Ma Sciascia la relazione l’ha curata, con quella critica per “il banco degli asini”, scandalo di una scuola che non aveva ancora imparato ad essere di tutti e di ciascuno e, quindi, veramente inclusiva e, soprattutto, allorché non riusciva a non essere autentico! Mi riferisco alla riflessione sul fatto che, per quanto si sforzasse di insegnare con zelo la religione cattolica, gli alunni percepivano quanto ne fosse estremamente lontano. Sciascia racconta un po’ sorpreso questa circostanza che, in realtà, non ci meraviglia per niente: i ragazzi, infatti, cercano e apprezzano coloro che sono onesti intellettualmente e possono qualificarsi come testimoni credibili. Certamente Sciascia, che si diceva cristiano, ma non cattolico, era credibile su tanti temi, ma non completamente su quello! Non sapeva fingere e ciò ne faceva un maestro ed una persona autentica.
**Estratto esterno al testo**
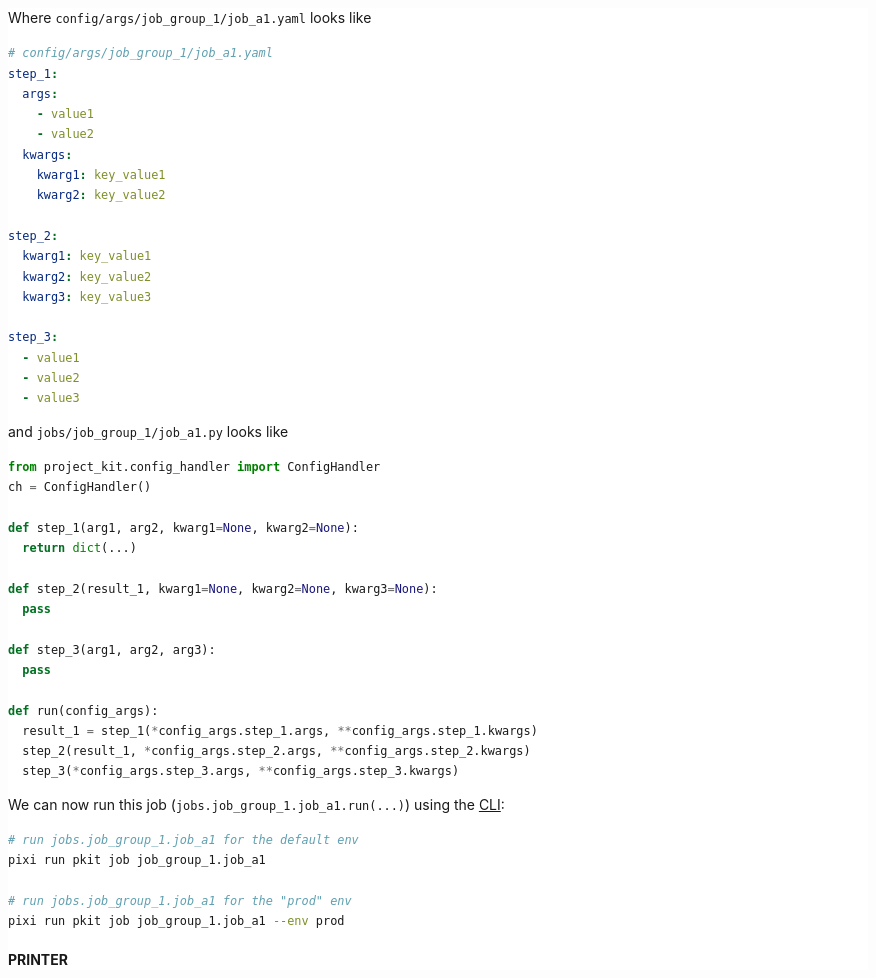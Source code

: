 Where `config/args/job_group_1/job_a1.yaml` looks like

```yaml
# config/args/job_group_1/job_a1.yaml
step_1:
  args:
    - value1
    - value2
  kwargs:
    kwarg1: key_value1
    kwarg2: key_value2

step_2:
  kwarg1: key_value1
  kwarg2: key_value2
  kwarg3: key_value3

step_3:
  - value1
  - value2
  - value3
```
and `jobs/job_group_1/job_a1.py` looks like

```python
from project_kit.config_handler import ConfigHandler
ch = ConfigHandler()

def step_1(arg1, arg2, kwarg1=None, kwarg2=None):
  return dict(...)

def step_2(result_1, kwarg1=None, kwarg2=None, kwarg3=None):
  pass

def step_3(arg1, arg2, arg3):
  pass

def run(config_args):
  result_1 = step_1(*config_args.step_1.args, **config_args.step_1.kwargs)
  step_2(result_1, *config_args.step_2.args, **config_args.step_2.kwargs)
  step_3(*config_args.step_3.args, **config_args.step_3.kwargs)
```

We can now run this job (`jobs.job_group_1.job_a1.run(...)`) using the [CLI](#cli):

```bash
# run jobs.job_group_1.job_a1 for the default env
pixi run pkit job job_group_1.job_a1

# run jobs.job_group_1.job_a1 for the "prod" env
pixi run pkit job job_group_1.job_a1 --env prod
```

#### PRINTER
L’etica di Leonardo Sciascia, che emerge dalle sue pagine, non solo delle Parrocchie di Regalpetra, è quell’aspetto che, facendomi superare l’iniziale “scandalo”, mi fa apprezzare non solo lo scrittore, ma anche il maestro. Se, infatti, sciasciano vuol dire avere rigore morale, rispetto della dignità delle persone, amore per la legalità e per la giustizia, allora Sciascia, che diceva di non amare la scuola, è stato un buon maestro ed anch’io, appassionata donna di scuola, vorrei, in tal senso, definirmi una dirigente “sciasciana”.